Sciolto questo primo nodo le questioni diventano di tre ordini. C’è da considerare l’importanza di approvare le imposte comunali che stando al piano di riequilibrio presentato sono la garanzia di potere chiudere il bilancio preventivo. C’è da chiarire perchè il bilancio preventivo dell’ente è importante. E c’è da capire come si possa riuscire a raggiungere questi risultati nel momento in cui è la stessa legge a richiedere al Comune di innalzare l’addizionale Irpef e c’è un piano di riequilibrio approvato da Palermo, criticato dal Ministero dell’Interno.

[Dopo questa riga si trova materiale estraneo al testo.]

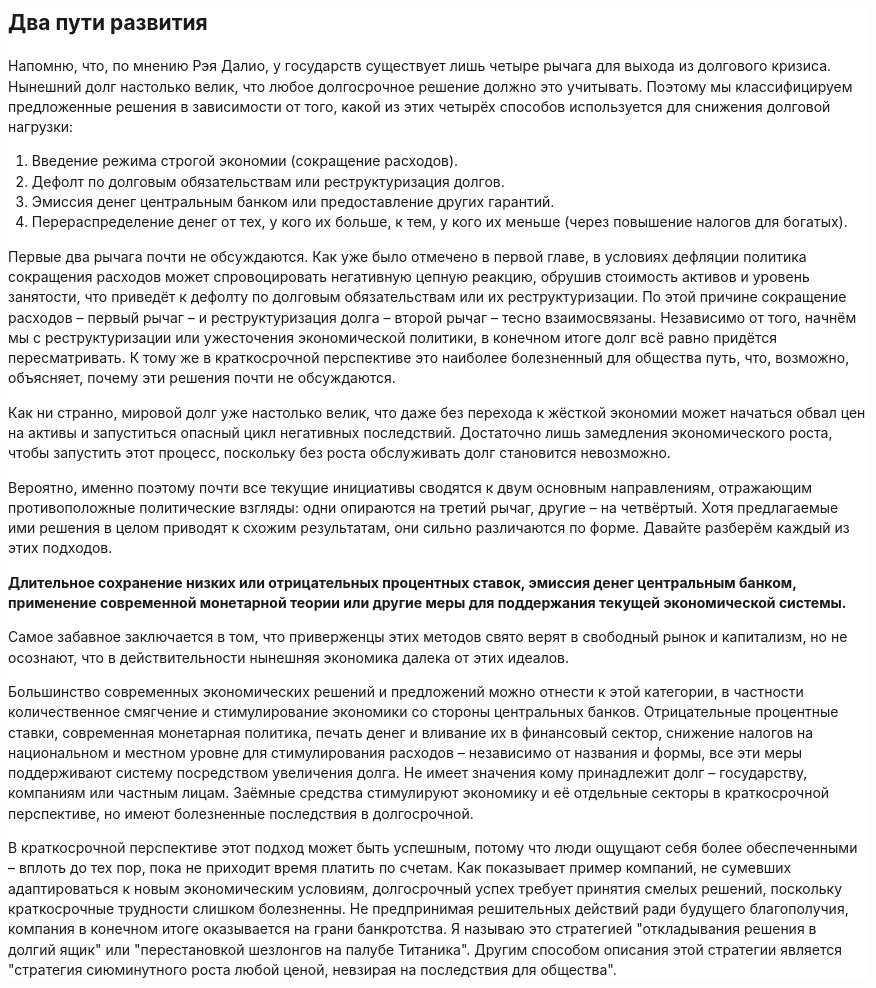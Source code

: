 ## Два пути развития

Напомню, что, по мнению Рэя Далио, у государств существует лишь четыре рычага для выхода из долгового кризиса. Нынешний долг настолько велик, что любое долгосрочное решение должно это учитывать. Поэтому мы классифицируем предложенные решения в зависимости от того, какой из этих четырёх способов используется для снижения долговой нагрузки:

1. Введение режима строгой экономии (сокращение расходов).
2. Дефолт по долговым обязательствам или реструктуризация долгов.
3. Эмиссия денег центральным банком или предоставление других гарантий. 
4. Перераспределение денег от тех, у кого их больше, к тем, у кого их меньше (через повышение налогов для богатых).

Первые два рычага почти не обсуждаются. Как уже было отмечено в первой главе, в условиях дефляции политика сокращения расходов может спровоцировать негативную цепную реакцию, обрушив стоимость активов и уровень занятости, что приведёт к дефолту по долговым обязательствам или их реструктуризации. По этой причине сокращение расходов – первый рычаг – и реструктуризация долга – второй рычаг – тесно взаимосвязаны. Независимо от того, начнём мы с реструктуризации или ужесточения экономической политики, в конечном итоге долг всё равно придётся пересматривать. К тому же в краткосрочной перспективе это наиболее болезненный для общества путь, что, возможно, объясняет, почему эти решения почти не обсуждаются.

Как ни странно, мировой долг уже настолько велик, что даже без перехода к жёсткой экономии может начаться обвал цен на активы и запуститься опасный цикл негативных последствий. Достаточно лишь замедления экономического роста, чтобы запустить этот процесс, поскольку без роста обслуживать долг становится невозможно.

Вероятно, именно поэтому почти все текущие инициативы сводятся к двум основным направлениям, отражающим противоположные политические взгляды: одни опираются на третий рычаг, другие – на четвёртый. Хотя предлагаемые ими решения в целом приводят к схожим результатам, они сильно различаются по форме. Давайте разберём каждый из этих подходов.

__Длительное сохранение низких или отрицательных процентных ставок, эмиссия денег центральным банком, применение современной монетарной теории или другие меры для поддержания текущей экономической системы.__

Самое забавное заключается в том, что приверженцы этих методов свято верят в свободный рынок и капитализм, но не осознают, что в действительности нынешняя экономика далека от этих идеалов. 

Большинство современных экономических решений и предложений можно отнести к этой категории, в частности количественное смягчение и стимулирование экономики со стороны центральных банков. Отрицательные процентные ставки, современная монетарная политика, печать денег и вливание их в финансовый сектор, снижение налогов на национальном и местном уровне для стимулирования расходов – независимо от названия и формы, все эти меры поддерживают систему посредством увеличения долга. Не имеет значения кому принадлежит долг – государству, компаниям или частным лицам. Заёмные средства стимулируют экономику и её отдельные секторы в краткосрочной перспективе, но имеют болезненные последствия в долгосрочной. 

В краткосрочной перспективе этот подход может быть успешным, потому что люди ощущают себя более обеспеченными – вплоть до тех пор, пока не приходит время платить по счетам. Как показывает пример компаний, не сумевших адаптироваться к новым экономическим условиям, долгосрочный успех требует принятия смелых решений, поскольку краткосрочные трудности слишком болезненны. Не предпринимая решительных действий ради будущего благополучия, компания в конечном итоге оказывается на грани банкротства. Я называю это стратегией "откладывания решения в долгий ящик" или "перестановкой шезлонгов на палубе Титаника". Другим способом описания этой стратегии является "стратегия сиюминутного роста любой ценой, невзирая на последствия для общества".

Meglio procedere con ordine. Avere più tempo per approvare i bilanci vuol dire avere più tempo per varare le misure correttive previste dal piano di riequilibrio al momento in vigore per avere maggiori entrate. Non si tratta solo di Irpef ma si tratterebbe anche della tassa sui diritti di imbarco e di tutte le altre maggiori entrate tributarie, e non, previste. Secondo i programmi del primo piano di riequilibrio tale manovra, sommata alle poche risorse arrivate da Roma, avrebbe consentito a Palazzo delle Aquile di chiudere il bilancio in equilibrio e così rilanciare l’attività del Comune di Palermo. Senza bilancio, infatti, l’ente locale non può programmare la spesa e i servizi offerti dall’ente sono quantomeno compromessi.
Adesso però Roberto Lagalla propone apertamente la necessità di una riscrittura del piano di riequilibrio e della norma per salvare Palermo. È infatti una norma statale che prevede la possibilità di alzare l’addizionale sull’imposta sul reddito delle persone fisiche fin dove serve per chiudere in pareggio il bilancio. Occorre cambiare la norma e forse occorrerà una ulteriore operazione verità sui conti.

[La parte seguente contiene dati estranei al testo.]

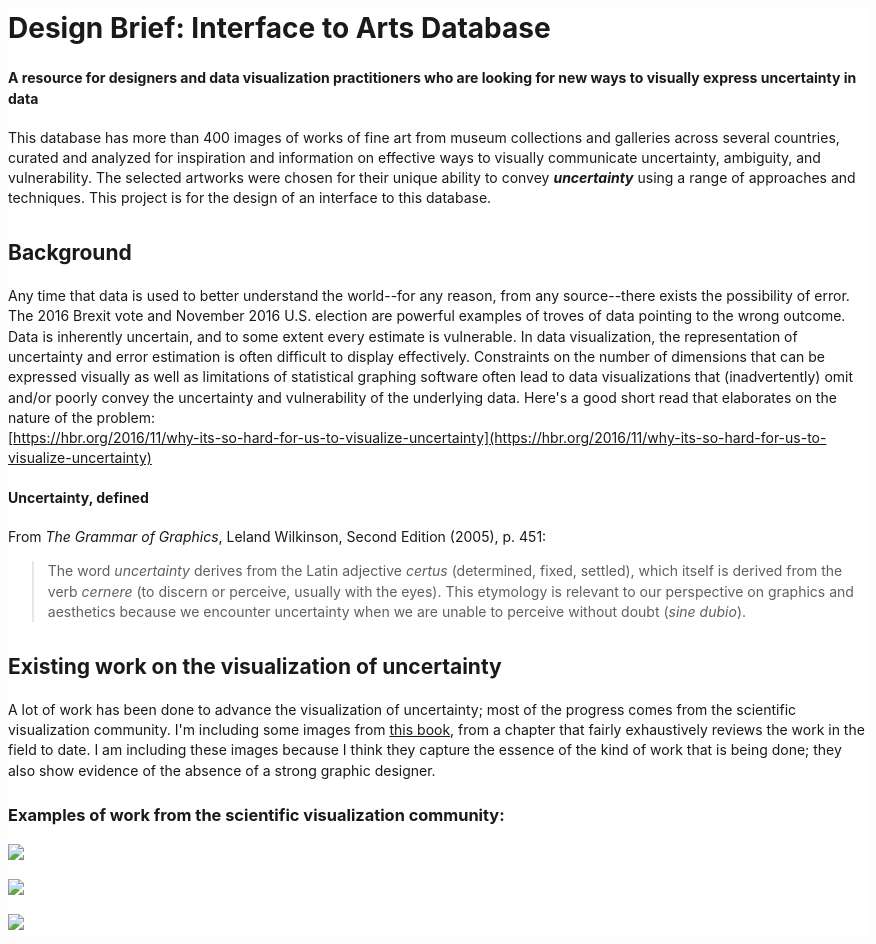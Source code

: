 # Design Brief: Interface to Arts Database

#### A resource for designers and data visualization practitioners who are looking for new ways to visually express uncertainty in data

This database has more than 400 images of works of fine art from museum collections and galleries across several countries, curated and analyzed for inspiration and information on effective ways to visually communicate uncertainty, ambiguity, and vulnerability. The selected artworks were chosen for their unique ability to convey ***uncertainty*** using a range of approaches and techniques. This project is for the design of an interface to this database.  

## Background

Any time that data is used to better understand the world--for any reason, from any source--there exists the possibility of error. The 2016 Brexit vote and November 2016 U.S. election are powerful examples of troves of data pointing to the wrong outcome. Data is inherently uncertain, and to some extent every estimate is vulnerable. In data visualization, the representation of uncertainty and error estimation is often difficult to display effectively. Constraints on the number of dimensions that can be expressed visually as well as limitations of statistical graphing software often lead to data visualizations that (inadvertently) omit and/or poorly convey the uncertainty and vulnerability of the underlying data. Here's a good short read that elaborates on the nature of the problem:  
[https://hbr.org/2016/11/why-its-so-hard-for-us-to-visualize-uncertainty](https://hbr.org/2016/11/why-its-so-hard-for-us-to-visualize-uncertainty)

#### Uncertainty, defined

From *The Grammar of Graphics*, Leland Wilkinson, Second Edition (2005), p. 451:  
> The word *uncertainty* derives from the Latin adjective *certus* (determined, fixed, settled), which itself is derived from the verb *cernere* (to discern or perceive, usually with the eyes). This etymology is relevant to our perspective on graphics and aesthetics because we encounter uncertainty when we are unable to perceive without doubt (*sine dubio*).

## Existing work on the visualization of uncertainty

A lot of work has been done to advance the visualization of uncertainty; most of the progress comes from the scientific visualization community. I'm including some images from [this book](http://a.co/cj3BMAR), from a chapter that fairly exhaustively reviews the work in the field to date. I am including these images because I think they capture the essence of the kind of work that is being done; they also show evidence of the absence of a strong graphic designer.  

### Examples of work from the scientific visualization community:  

![](http://www.sci.utah.edu/~kpotter/Library/Papers/brodlie:2012:RUDV/brodlie_2012_RUDV_03.png)

![](http://www.sci.utah.edu/~kpotter/Library/Papers/brodlie:2012:RUDV/brodlie_2012_RUDV_06.png)

![](http://www.sci.utah.edu/~kpotter/Library/Papers/brodlie:2012:RUDV/brodlie_2012_RUDV_08.png)
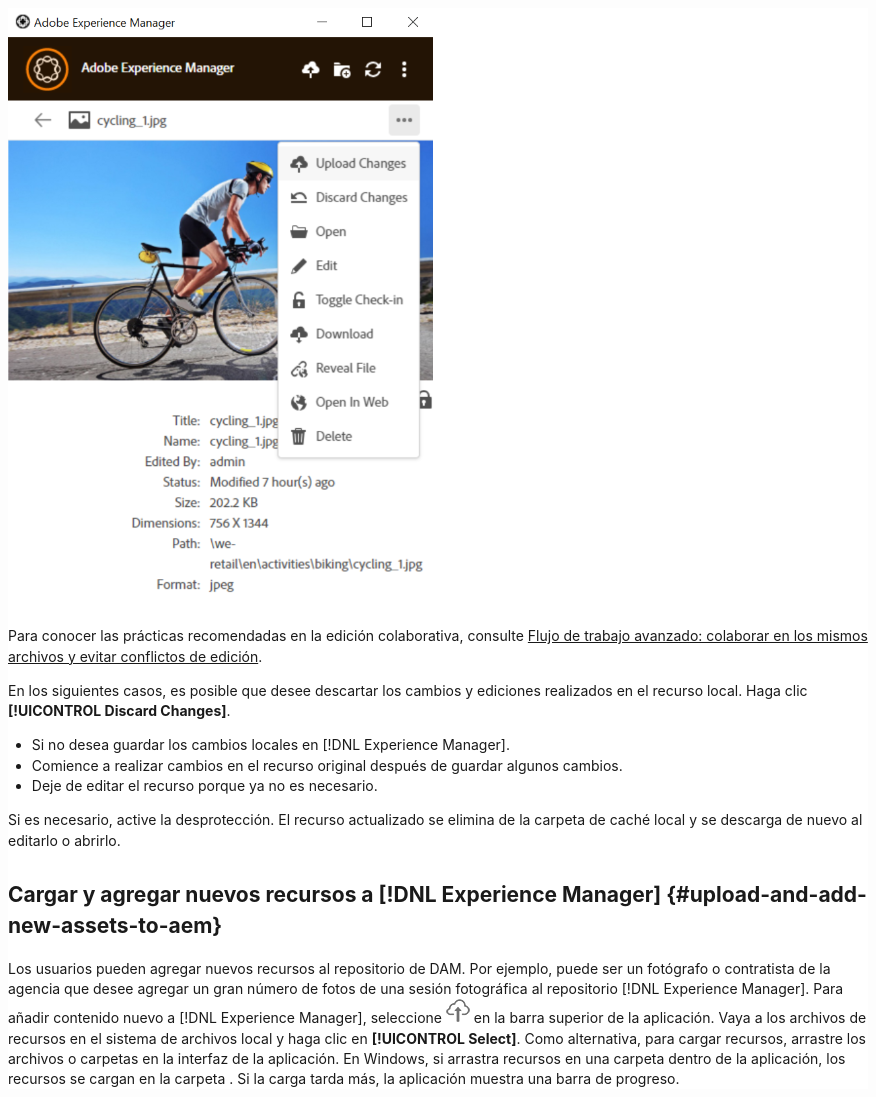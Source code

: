 ![Opción Cargar cambios al ver una vista previa grande de un ](assets/upload_changes_single2_da2.png "recursoCargar cambios al ver una vista previa grande de un recurso")

Para conocer las prácticas recomendadas en la edición colaborativa, consulte [Flujo de trabajo avanzado: colaborar en los mismos archivos y evitar conflictos de edición](#adv-workflow-collaborate-avoid-conflicts).

En los siguientes casos, es posible que desee descartar los cambios y ediciones realizados en el recurso local. Haga clic **[!UICONTROL Discard Changes]**.

* Si no desea guardar los cambios locales en [!DNL Experience Manager].
* Comience a realizar cambios en el recurso original después de guardar algunos cambios.
* Deje de editar el recurso porque ya no es necesario.

Si es necesario, active la desprotección. El recurso actualizado se elimina de la carpeta de caché local y se descarga de nuevo al editarlo o abrirlo.

## Cargar y agregar nuevos recursos a [!DNL Experience Manager] {#upload-and-add-new-assets-to-aem}

Los usuarios pueden agregar nuevos recursos al repositorio de DAM. Por ejemplo, puede ser un fotógrafo o contratista de la agencia que desee agregar un gran número de fotos de una sesión fotográfica al repositorio [!DNL Experience Manager]. Para añadir contenido nuevo a [!DNL Experience Manager], seleccione ![upload to cloud option](assets/do-not-localize/upload_to_cloud_da2.png) en la barra superior de la aplicación. Vaya a los archivos de recursos en el sistema de archivos local y haga clic en **[!UICONTROL Select]**. Como alternativa, para cargar recursos, arrastre los archivos o carpetas en la interfaz de la aplicación. En Windows, si arrastra recursos en una carpeta dentro de la aplicación, los recursos se cargan en la carpeta . Si la carga tarda más, la aplicación muestra una barra de progreso.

Basti ricordare uno dei rilievi fatti dal Ministero dell’Interno attorno alla proposta di piano di riequilibrio arrivata a Roma. Fra i tanti punti gli uffici ministeriali hanno sollevato dubbi sullo stesso ammontare del buco di bilancio da ripianare che dovrebbe essere composto da disavanzo di amministrazione (Il disallineamento a consuntivo fra entrate e uscite che causa lo squilibrio finanziario), debiti fuori bilancio (debiti a carico dell’ente mai entrati nel circuito del bilancio) e passività potenziali. “L’ente – si legge nella missiva arrivata a Palermo nella prima decade di maggio – è invitato a chiarire, attraverso una puntuale relazione, come sia giunto a determinare la massa debitoria in soli € 438.373.316 dal momento che dall’ultimo rendiconto approvato al momento della predisposizione del piano, relativo alla gestione dell’esercizio 2020, emerge un disavanzo di €622.030.627,54″. In altre parole, al Ministero non risulta comprensibile come mai, se il disavanzo, che è il primo problema da risolvere sia pari a 622 milioni di euro, la massa debitoria, che dovrebbe essere più ampia, è invece inferiore. I conti, in altre parole, non tornano.
La soluzione, così, a un problema di questa complessità tecnica rimane politica. È politica, e serve una legge, la scelta che dovrà portare al varo di una norma che salvi Palermo dal rischio della paralisi contabile e amministrativa e faccia dei passi indietro rispetto al contesto normativo già fissato. È il politica, infine, la principale decisione che appare riuscire a mettere in sicurezza i conti della città senza salassare chi vi abita: la decisione, cioè, di dare a Palermo i soldi che servono senza lasciarle le briciole.